And oil was the main US objective achieved back in 88 in the original FTA.
I don’t understand why Obama/Clinton are going after Canada. Our labour laws, working conditions, minimum wage, wages in general, are as good if not better than in America. Same goes for our environmental regulations.
And manufacturing jobs? Several years ago, a premium kayak manufacturing plant in Victoria, B.C that I helped get off the ground in the mid 80’s, bought out by a Minnesota canoe outfit in the mid 90s was moved to the US because labour was cheaper there. Imagine that. Manufacturing jobs moved to the US. I’m sure that story has been repeated often.
So Obama/Clinton think they’ll be negotiating with a gun to our heads? It took 17 months to negotiate the FTA and I can recall several time where it appeared likely to collapse. Canada will be ready. And yes, the energy security the US so desparately craved in the original FTA will be on the table. Makes no sense to me at all.
They’re playing to voters. In that sense, in makes perfect sense.
Once elected, they don’t have to do anything. Trade negotiations aren’t usually the stuff of front page news; they can say they’re “opening a dialogue” and leave it at that. 19 out of 20 voters on either side of the border couldn’t tell you anything specific about NAFTA, and so wouldn’t know if you changed it or not.
They’re not. Clinton and Obama are denouncing the loss of American jobs to Mexico in order to get the votes of low-earning schmucks. But they can’t just knock Mexico without offending Hispanic voters, so they slam Canada at the same time.
I just posted about this in the other thread. So I’m not going to reiterate everything.

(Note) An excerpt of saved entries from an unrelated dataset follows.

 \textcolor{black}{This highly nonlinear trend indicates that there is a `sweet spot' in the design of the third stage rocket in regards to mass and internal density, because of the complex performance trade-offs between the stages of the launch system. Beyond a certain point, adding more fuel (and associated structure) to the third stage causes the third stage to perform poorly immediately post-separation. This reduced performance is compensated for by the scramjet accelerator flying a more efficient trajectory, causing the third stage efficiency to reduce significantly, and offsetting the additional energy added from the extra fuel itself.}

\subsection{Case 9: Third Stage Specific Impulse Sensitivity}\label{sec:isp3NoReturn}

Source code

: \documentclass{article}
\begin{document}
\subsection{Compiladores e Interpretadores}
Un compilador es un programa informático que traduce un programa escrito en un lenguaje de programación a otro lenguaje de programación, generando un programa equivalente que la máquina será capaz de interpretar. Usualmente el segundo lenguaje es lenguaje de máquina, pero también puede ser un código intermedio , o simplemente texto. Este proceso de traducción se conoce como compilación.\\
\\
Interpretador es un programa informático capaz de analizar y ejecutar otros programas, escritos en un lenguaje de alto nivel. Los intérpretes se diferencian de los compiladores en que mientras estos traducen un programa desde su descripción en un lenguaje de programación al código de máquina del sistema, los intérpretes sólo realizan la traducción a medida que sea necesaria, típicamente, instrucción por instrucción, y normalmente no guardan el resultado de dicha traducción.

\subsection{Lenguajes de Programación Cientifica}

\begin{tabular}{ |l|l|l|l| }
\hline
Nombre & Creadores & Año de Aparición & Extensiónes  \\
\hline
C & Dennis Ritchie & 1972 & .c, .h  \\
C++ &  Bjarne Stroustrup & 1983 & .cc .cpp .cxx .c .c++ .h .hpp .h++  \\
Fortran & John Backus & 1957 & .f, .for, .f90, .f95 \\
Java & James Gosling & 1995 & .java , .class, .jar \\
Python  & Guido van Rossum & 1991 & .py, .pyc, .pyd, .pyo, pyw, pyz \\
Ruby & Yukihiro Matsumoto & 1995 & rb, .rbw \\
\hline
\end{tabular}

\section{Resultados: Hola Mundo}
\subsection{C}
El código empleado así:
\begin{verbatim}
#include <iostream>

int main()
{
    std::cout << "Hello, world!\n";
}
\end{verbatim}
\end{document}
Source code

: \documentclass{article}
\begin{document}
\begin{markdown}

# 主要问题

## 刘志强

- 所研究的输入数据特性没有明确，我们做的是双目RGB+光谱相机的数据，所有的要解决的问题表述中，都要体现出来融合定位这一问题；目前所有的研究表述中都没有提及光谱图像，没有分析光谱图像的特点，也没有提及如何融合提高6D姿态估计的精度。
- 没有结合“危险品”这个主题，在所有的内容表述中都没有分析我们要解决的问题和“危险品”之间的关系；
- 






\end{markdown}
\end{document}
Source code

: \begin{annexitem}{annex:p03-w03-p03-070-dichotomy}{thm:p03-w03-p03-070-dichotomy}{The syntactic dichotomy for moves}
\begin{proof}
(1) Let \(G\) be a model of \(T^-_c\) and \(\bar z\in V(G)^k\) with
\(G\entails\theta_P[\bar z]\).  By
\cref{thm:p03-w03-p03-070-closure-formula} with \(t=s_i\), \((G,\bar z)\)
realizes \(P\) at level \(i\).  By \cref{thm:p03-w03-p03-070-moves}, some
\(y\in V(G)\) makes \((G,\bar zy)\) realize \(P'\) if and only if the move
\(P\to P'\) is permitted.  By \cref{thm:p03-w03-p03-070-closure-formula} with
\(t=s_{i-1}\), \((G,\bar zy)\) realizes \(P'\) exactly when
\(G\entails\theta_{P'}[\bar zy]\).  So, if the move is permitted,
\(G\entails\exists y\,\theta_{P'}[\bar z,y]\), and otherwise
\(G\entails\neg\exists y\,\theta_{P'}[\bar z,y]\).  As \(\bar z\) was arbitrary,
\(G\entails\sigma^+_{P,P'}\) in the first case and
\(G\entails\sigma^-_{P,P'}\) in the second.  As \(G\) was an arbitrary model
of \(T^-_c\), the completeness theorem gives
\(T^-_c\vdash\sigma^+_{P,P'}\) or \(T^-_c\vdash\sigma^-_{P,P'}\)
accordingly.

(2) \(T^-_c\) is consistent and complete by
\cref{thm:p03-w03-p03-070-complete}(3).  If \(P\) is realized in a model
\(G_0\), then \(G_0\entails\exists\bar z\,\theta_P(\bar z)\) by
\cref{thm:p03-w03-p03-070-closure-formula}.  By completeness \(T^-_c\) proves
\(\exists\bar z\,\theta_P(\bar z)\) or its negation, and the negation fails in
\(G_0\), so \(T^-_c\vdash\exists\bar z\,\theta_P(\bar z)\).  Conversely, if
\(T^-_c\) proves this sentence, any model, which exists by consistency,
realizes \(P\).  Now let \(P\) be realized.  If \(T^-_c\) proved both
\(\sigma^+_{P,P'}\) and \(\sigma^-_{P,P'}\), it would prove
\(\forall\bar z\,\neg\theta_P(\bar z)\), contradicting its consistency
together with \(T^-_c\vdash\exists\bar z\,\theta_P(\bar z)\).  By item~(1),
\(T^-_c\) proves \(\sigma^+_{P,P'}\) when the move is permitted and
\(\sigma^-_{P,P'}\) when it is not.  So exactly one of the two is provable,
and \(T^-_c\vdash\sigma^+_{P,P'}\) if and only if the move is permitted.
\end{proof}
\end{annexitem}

The comments from Canadians at the bottom of the article are very telling, they basically say when NAFTA is renegotiated Canada can counter by heavily taxing the energy exports like Oil, natural gas and wind. Most undertand that rhetoric is rhetoric, and NAFTA will get reworked no matter who is in office.
It doesn’t really matter. Oil is a fungible resource. If Canada were to refuse to sell it to the USA, and instead sold it to China, that simply means China would be buying less oil from other exporting nations, which would thus have more to sell to the USA. It’s a little bit less convenient, but would all more or less even out.
Don’t ask me the details of what they have planned. Being in Alberta, I see articles in the paper describing visits from Chinese diplomats hoping to secure some of our oil resources. Hell, maybe they just want to secure some guarantees that they’ll sell to the Americans so the oil will still flow south, only with the Chinese having some say in the matter.
Rick’s right - oil is fungible. Oil contracts can be traded and sold. Oil’s oil, once it’s out of the ground. But that doesn’t stop countries from attempting to negotiate deals that give them preferential access to it. That’s what the U.S. did under NAFTA - they secured a guarantee that we would sell them oil at the same price we sell it domestically. That’s the guarantee that Canada could rip up if Obama announces that NAFTA is null and void.